Goal of the exercise =
Set the data down exactly as it stands, and keep its pictures out.

Material provided =
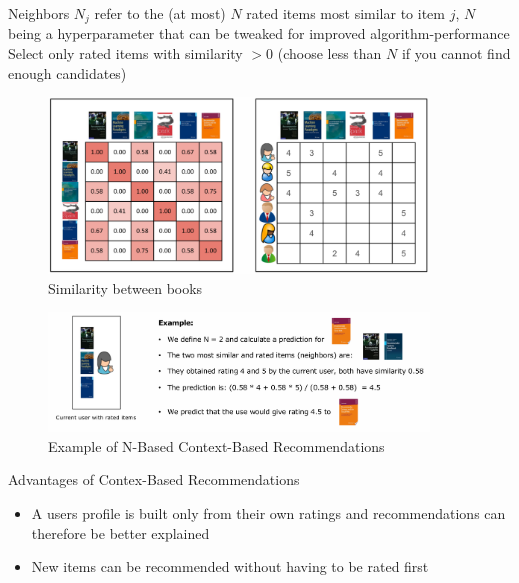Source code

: \documentclass[11pt]{article}
\begin{document}
\vspace{10px}

Neighbors $N_j$ refer to the (at most) $N$ rated items most similar to item $j$, $N$ being a hyperparameter that can be tweaked for improved algorithm-performance
\noindent Select only rated items with similarity $> 0$ (choose less than $N$ if you cannot find enough candidates)

\vspace{50px}

\begin{figure}[htb!]
    \centering
    \includegraphics[keepaspectratio=true, width=0.9\textwidth]{context_based_recommendations_v3.png}
    \caption{Similarity between books}
    \label{fig:book_similarity}
\end{figure}

\begin{figure}[htb!]
    \centering
    \includegraphics[keepaspectratio=true, width=0.9\textwidth]{context_based_recommendations_v4.png}
    \caption{Example of N-Based Context-Based Recommendations}
    \label{fig:context_based_example}
\end{figure}

\restoregeometry

Advantages of Contex-Based Recommendations

\begin{itemize}
    \item A users profile is built only from their own ratings and recommendations can therefore be better explained
    \item New items can be recommended without having to be rated first
\end{itemize}
\end{document}
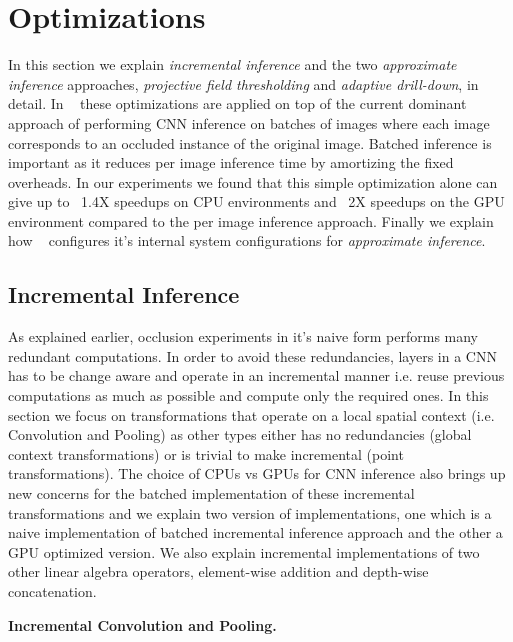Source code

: \section{Optimizations}

In this section we explain \textit{incremental inference} and the two \textit{approximate inference} approaches, \textit{projective field thresholding} and \textit{adaptive drill-down}, in detail.
In \system~ these optimizations are applied on top of the current dominant approach of performing CNN inference on batches of images where each image corresponds to an occluded instance of the original image.
Batched inference is important as it reduces per image inference time by amortizing the fixed overheads.
In our experiments we found that this simple optimization alone can give up to ~1.4X speedups on CPU environments and ~2X speedups on the GPU environment compared to the per image inference approach.
Finally we explain how \system~ configures it's internal system configurations for \textit{approximate inference}.

\subsection{Incremental Inference}\label{sec:inc_computation}

As explained earlier, occlusion experiments in it's naive form performs many redundant computations.
In order to avoid these redundancies, layers in a CNN has to be change aware and operate in an incremental manner i.e. reuse previous computations as much as possible and compute only the required ones.
In this section we focus on transformations that operate on a local spatial context (i.e. Convolution and Pooling) as other types either has no redundancies (global context transformations) or is trivial to make incremental (point transformations).
The choice of CPUs vs GPUs for CNN inference also brings up new concerns for the batched implementation of these incremental transformations and we explain two version of implementations, one which is a naive implementation of batched incremental inference approach and the other a GPU optimized version.
We also explain incremental implementations of two other linear algebra operators, element-wise addition and depth-wise concatenation.

\vspace{2mm}
\noindent \textbf{Incremental Convolution and Pooling.}


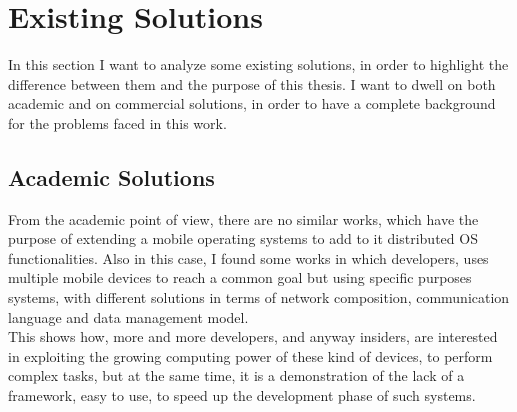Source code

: \section{Existing Solutions}\label{existings}
In this section I want to analyze some existing solutions, in order to highlight the difference between them and the purpose of this thesis. I want to dwell on both academic and on commercial solutions, in order to have a complete background for the problems faced in this work.
\subsection{Academic Solutions}
From the academic point of view, there are no similar works, which have the purpose of extending a mobile operating systems to add to it distributed OS functionalities. Also in this case, I found some works in which developers, uses multiple mobile devices to reach a common goal but using specific purposes systems, with different solutions in terms of network composition, communication language and data management model.\\
This shows how, more and more developers, and anyway insiders, are interested in exploiting the growing computing power of these kind of devices, to perform complex tasks, but at the same time, it is a demonstration of the lack of a framework, easy to use, to speed up the development phase of such systems.
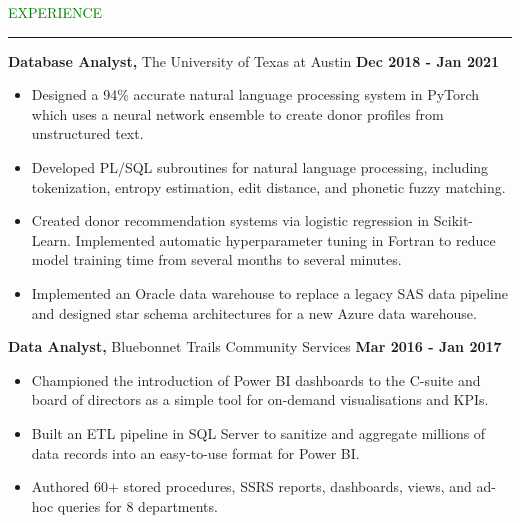 \documentclass [
        11pt
] {article}
\begin{document}

\noindent\textcolor{green}{EXPERIENCE \rule{15.8cm}{1pt}}

\vspace*{10pt}

\noindent \textbf {Database Analyst,} The University of Texas at Austin
\hspace*{\fill} \textbf {Dec 2018 - Jan 2021}


\begin{itemize}[itemsep=1pt,topsep=1pt]
\renewcommand{\labelitemi}{\scriptsize$\blacksquare$}

\item Designed a 94\% accurate natural language processing system in PyTorch 
which uses a neural network ensemble to create donor profiles from unstructured 
text.

\item Developed PL/SQL subroutines for natural language processing, including
tokenization, entropy estimation, edit distance, and phonetic fuzzy matching.

\item Created donor recommendation systems via logistic regression in Scikit-Learn.
Implemented automatic hyperparameter tuning in Fortran to reduce model training 
time from several months to several minutes.

\item Implemented an Oracle data warehouse to replace a legacy SAS data pipeline
and designed star schema architectures for a new Azure data warehouse.

\end{itemize}

\vspace*{5pt}

\noindent \textbf {Data Analyst,} Bluebonnet Trails Community Services
\hspace*{\fill} \textbf {Mar 2016 - Jan 2017}


\begin{itemize}[itemsep=1pt,topsep=1pt]
\renewcommand{\labelitemi}{\scriptsize$\blacksquare$}


\item Championed the introduction of Power BI dashboards to the C-suite 
and board of directors as a simple tool for on-demand visualisations and KPIs. 

\item Built an ETL pipeline in SQL Server to sanitize and aggregate
millions of data records into an easy-to-use format for Power BI.

\item Authored 60+ stored procedures, SSRS reports, dashboards, views, 
and ad-hoc queries for 8 departments.

\end{itemize}
\end{document}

Result of this exercise =
Source code

: \documentclass[11pt]{article}
\begin{document}
\vspace{10px}

Neighbors $N_j$ refer to the (at most) $N$ rated items most similar to item $j$, $N$ being a hyperparameter that can be tweaked for improved algorithm-performance
\noindent Select only rated items with similarity $> 0$ (choose less than $N$ if you cannot find enough candidates)

\vspace{50px}

\begin{figure}[htb!]
    \centering
    \includegraphics[keepaspectratio=true, width=0.9\textwidth]{context_based_recommendations_v3.png}
    \caption{Similarity between books}
    \label{fig:book_similarity}
\end{figure}

\begin{figure}[htb!]
    \centering
    \includegraphics[keepaspectratio=true, width=0.9\textwidth]{context_based_recommendations_v4.png}
    \caption{Example of N-Based Context-Based Recommendations}
    \label{fig:context_based_example}
\end{figure}

\restoregeometry

Advantages of Contex-Based Recommendations

\begin{itemize}
    \item A users profile is built only from their own ratings and recommendations can therefore be better explained
    \item New items can be recommended without having to be rated first
\end{itemize}
\end{document}
Source code

: \section{Optimizations}

In this section we explain \textit{incremental inference} and the two \textit{approximate inference} approaches, \textit{projective field thresholding} and \textit{adaptive drill-down}, in detail.
In \system~ these optimizations are applied on top of the current dominant approach of performing CNN inference on batches of images where each image corresponds to an occluded instance of the original image.
Batched inference is important as it reduces per image inference time by amortizing the fixed overheads.
In our experiments we found that this simple optimization alone can give up to ~1.4X speedups on CPU environments and ~2X speedups on the GPU environment compared to the per image inference approach.
Finally we explain how \system~ configures it's internal system configurations for \textit{approximate inference}.

\subsection{Incremental Inference}\label{sec:inc_computation}

As explained earlier, occlusion experiments in it's naive form performs many redundant computations.
In order to avoid these redundancies, layers in a CNN has to be change aware and operate in an incremental manner i.e. reuse previous computations as much as possible and compute only the required ones.
In this section we focus on transformations that operate on a local spatial context (i.e. Convolution and Pooling) as other types either has no redundancies (global context transformations) or is trivial to make incremental (point transformations).
The choice of CPUs vs GPUs for CNN inference also brings up new concerns for the batched implementation of these incremental transformations and we explain two version of implementations, one which is a naive implementation of batched incremental inference approach and the other a GPU optimized version.
We also explain incremental implementations of two other linear algebra operators, element-wise addition and depth-wise concatenation.

\vspace{2mm}
\noindent \textbf{Incremental Convolution and Pooling.}


Source code

: \section{Existing Solutions}\label{existings}
In this section I want to analyze some existing solutions, in order to highlight the difference between them and the purpose of this thesis. I want to dwell on both academic and on commercial solutions, in order to have a complete background for the problems faced in this work.
\subsection{Academic Solutions}
From the academic point of view, there are no similar works, which have the purpose of extending a mobile operating systems to add to it distributed OS functionalities. Also in this case, I found some works in which developers, uses multiple mobile devices to reach a common goal but using specific purposes systems, with different solutions in terms of network composition, communication language and data management model.\\
This shows how, more and more developers, and anyway insiders, are interested in exploiting the growing computing power of these kind of devices, to perform complex tasks, but at the same time, it is a demonstration of the lack of a framework, easy to use, to speed up the development phase of such systems.
 \documentclass [
        11pt
] {article}
\begin{document}

\noindent\textcolor{green}{EXPERIENCE \rule{15.8cm}{1pt}}

\vspace*{10pt}

\noindent \textbf {Database Analyst,} The University of Texas at Austin
\hspace*{\fill} \textbf {Dec 2018 - Jan 2021}


\begin{itemize}[itemsep=1pt,topsep=1pt]
\renewcommand{\labelitemi}{\scriptsize$\blacksquare$}

\item Designed a 94\% accurate natural language processing system in PyTorch 
which uses a neural network ensemble to create donor profiles from unstructured 
text.

\item Developed PL/SQL subroutines for natural language processing, including
tokenization, entropy estimation, edit distance, and phonetic fuzzy matching.

\item Created donor recommendation systems via logistic regression in Scikit-Learn.
Implemented automatic hyperparameter tuning in Fortran to reduce model training 
time from several months to several minutes.

\item Implemented an Oracle data warehouse to replace a legacy SAS data pipeline
and designed star schema architectures for a new Azure data warehouse.

\end{itemize}

\vspace*{5pt}

\noindent \textbf {Data Analyst,} Bluebonnet Trails Community Services
\hspace*{\fill} \textbf {Mar 2016 - Jan 2017}


\begin{itemize}[itemsep=1pt,topsep=1pt]
\renewcommand{\labelitemi}{\scriptsize$\blacksquare$}


\item Championed the introduction of Power BI dashboards to the C-suite 
and board of directors as a simple tool for on-demand visualisations and KPIs. 

\item Built an ETL pipeline in SQL Server to sanitize and aggregate
millions of data records into an easy-to-use format for Power BI.

\item Authored 60+ stored procedures, SSRS reports, dashboards, views, 
and ad-hoc queries for 8 departments.

\end{itemize}
\end{document}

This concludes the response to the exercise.